Beyond his original habeas petition (as amended by his first supplemental petition), Ramirez also seeks leave to file a second supplemental petition adding one additional claim for relief. (Doc. No. 107.) Specifically, Ramirez argues that he should be permitted to amend his petition to include the claim that he is entitled to resentencing in light of the Second Circuit's decision in United States v. Townsend, 897 F.3d 66 (2d Cir. 2018). (Doc. No. 107 at 7-8.) The government opposes Ramirez's motion to amend his petition, arguing that Townsend does not support the relief that Ramirez seeks and that, in any event, Ramirez's motion is untimely. (16-cv-5980, Doc. No. 16.) The Court need not address the timeliness of Ramirez's motion because his new claim premised on Townsend lacks merit, and any amendment would be futile. See Thristino v. United States, 379 F.Supp.2d 510, 514 (S.D.N.Y. 2005) (explaining that a district court may defer considering the timeliness of a motion to amend until it “determines that leave to amend is appropriate”).

A motion to amend a prior petition for habeas corpus brought pursuant to 28 U.S.C. § 2255 is analyzed according to the requirements of Rule 15(a) of the Federal Rules of Civil Procedure. See Ching v. United States, 298 F.3d 174, 180 (2d Cir. 2002). Under Rule 15(a), courts are instructed to “freely give leave” to amend a pleading “when justice so requires.” Fed.R.Civ.P. 15(a)(2). Nonetheless, “it is within the sound discretion of the district court to grant or deny leave to amend.” McCarthy v. Dun & Bradstreet Corp., 482 F.3d 184, 200 (2d Cir. 2007). Accordingly, “a district court may properly deny leave [to amend a habeas petition brought under section 2255] when amendment would be futile.” Thristino, 379 F.Supp.2d at 514 (quoting Jones v. N.Y. State Div. Military & Naval Affs., 166 F.3d 45, 50 (2d Cir. 1999)). A proposed amendment to a section 2255 petition “is futile ‘if it fails to state a claim on which relief can be granted.'” Murphy v. United States, Nos. 10-cr-107 (RJS), 13-cv-8155 (RJS), 2016 WL 6601554, at *7 (S.D.N.Y. Nov. 4, 2016) (quoting Anderson News, L.L.C. v. Am. Media, Inc., 680 F.3d 162, 185 (2d Cir. 2012)).

Ramirez asserts that Townsend compels resentencing on his Count One conviction (for participating in a conspiracy to distribute narcotics) because he believes that the base offense level for his sentence was enhanced by two prior state convictions based on New York State's definition of controlled substances. (Doc. No. 107 at 7-8.) Townsend held that “controlled substances,” as denoted in section 4B1.2 of the United States Sentencing Guidelines (the “Guidelines”), are limited to those banned by federal law. 897 F.3d at 68, 71, 75. Ramirez therefore claims his base offense level, and hence his mandatory minimum sentence, were impermissibly affected by his state drug convictions. (Doc.
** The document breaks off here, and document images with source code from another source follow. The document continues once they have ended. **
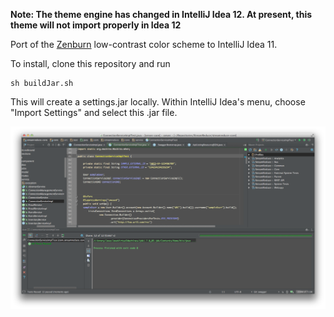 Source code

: **Note:  The theme engine has changed in IntelliJ Idea 12.  At present, this theme will not import properly in Idea 12** 

Port of the [Zenburn](http://slinky.imukuppi.org/zenburnpage/) low-contrast color scheme to IntelliJ Idea 11.

To install, clone this repository and run

    sh buildJar.sh

This will create a settings.jar locally.  Within IntelliJ Idea's menu, choose "Import Settings" and select this .jar file.

![Screenshot](https://github.com/whaley/ZenBurn-for-IntelliJ-Idea/raw/master/img/screenshot.png)
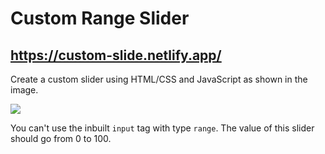 # Custom Range Slider
## https://custom-slide.netlify.app/
Create a custom slider using HTML/CSS and JavaScript as shown in the image.

![](https://i.imgur.com/8VceYJYl.png)

You can't use the inbuilt `input` tag with type `range`. 
The value of this slider should go from 0 to 100.
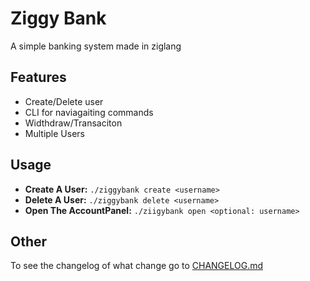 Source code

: # Ziggy Bank

A simple banking system made in ziglang


## Features

- Create/Delete user
- CLI for naviagaiting commands
- Widthdraw/Transaciton
- Multiple Users

## Usage

- **Create A User:** `./ziggybank create <username>`
- **Delete A User:** `./ziggybank delete <username>`
- **Open The AccountPanel:** `./ziigybank open <optional: username>`


## Other

To see the changelog of what change go to [CHANGELOG.md](CHANGELOG.md)
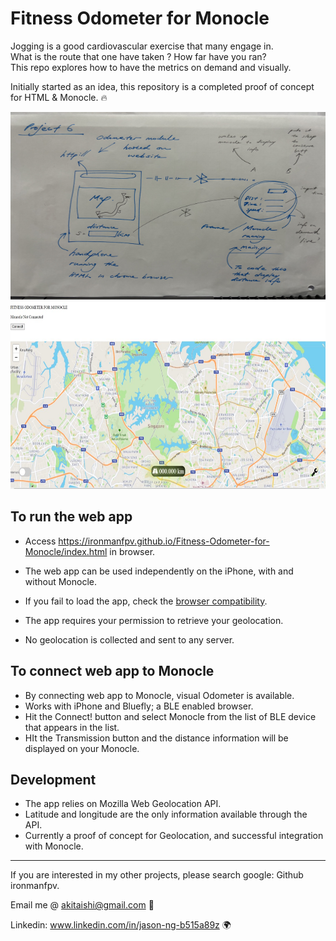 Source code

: # Fitness Odometer for Monocle

Jogging is a good cardiovascular exercise that many engage in. </br>
What is the route that one have taken ? How far have you ran? </br> 
This repo explores how to have the metrics on demand and visually.</br>

Initially started as an idea, this repository is a completed proof of concept for HTML & Monocle. 🔥

<img src="https://github.com/ironmanfpv/Fitness-Odometer-for-Monocle/blob/main/images/Odometer-Monocle%20concept.jpg" height="300" width="600">
<img src="https://github.com/ironmanfpv/Fitness-Odometer-for-Monocle/blob/main/images/1.%20app%20start%20state.jpg" height="300" width="600">

## To run the web app

- Access https://ironmanfpv.github.io/Fitness-Odometer-for-Monocle/index.html in browser.
- The web app can be used independently on the iPhone, with and without Monocle.
- If you fail to load the app, check the [browser compatibility](https://developer.mozilla.org/en-US/docs/Web/API/Geolocation_API#browser_compatibility).

- The app requires your permission to retrieve your geolocation.
- No geolocation is collected and sent to any server.

## To connect web app to Monocle

- By connecting web app to Monocle, visual Odometer is available.
- Works with iPhone and Bluefly; a BLE enabled browser.
- Hit the Connect! button and select Monocle from the list of BLE device that appears in the list.
- HIt the Transmission button and the distance information will be displayed on your Monocle. 

## Development

- The app relies on Mozilla Web Geolocation API.
- Latitude and longitude are the only information available through the API.
- Currently a proof of concept for Geolocation, and successful integration with Monocle.

---

If you are interested in my other projects, please search google: Github ironmanfpv. 

Email me @ akitaishi@gmail.com 👋

Linkedin: www.linkedin.com/in/jason-ng-b515a89z  🌍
No. 107 at 7-8.)

Ramirez misapprehends the Townsend decision and the nature of his sentence. Townsend addressed enhancements to a federal defendant's base offense level under section 4B1.2(b) of the Guidelines and subsections that rely on section 4B1.2(b). See 897 F.3d at 72. Specifically, the Second Circuit held that a “‘controlled substance' under [section] 4B1.2(b) [of the Guidelines] must refer exclusively to those drugs listed under federal law.” Id. at 71. In that case, the Second Circuit vacated the appellant's sentence under Guidelines section 2K2.1(a) because it was enhanced by prior state drug convictions based on a broader definition of “controlled substance” than the one employed by federal law. See id. at 74. Here, however, Ramirez was sentenced under Guidelines section 2D1.1(c)(3) (see Doc. No. 64 at 17), which does not rely on section 4B1.2(b) and determines the base level for an offense solely based on controlled substances listed in the Guidelines, see U.S.S.G. § 2D1.1. Because Ramirez's prior state drug convictions in no way contributed to his base offense level calculations, his sentence remains unaffected by Townsend.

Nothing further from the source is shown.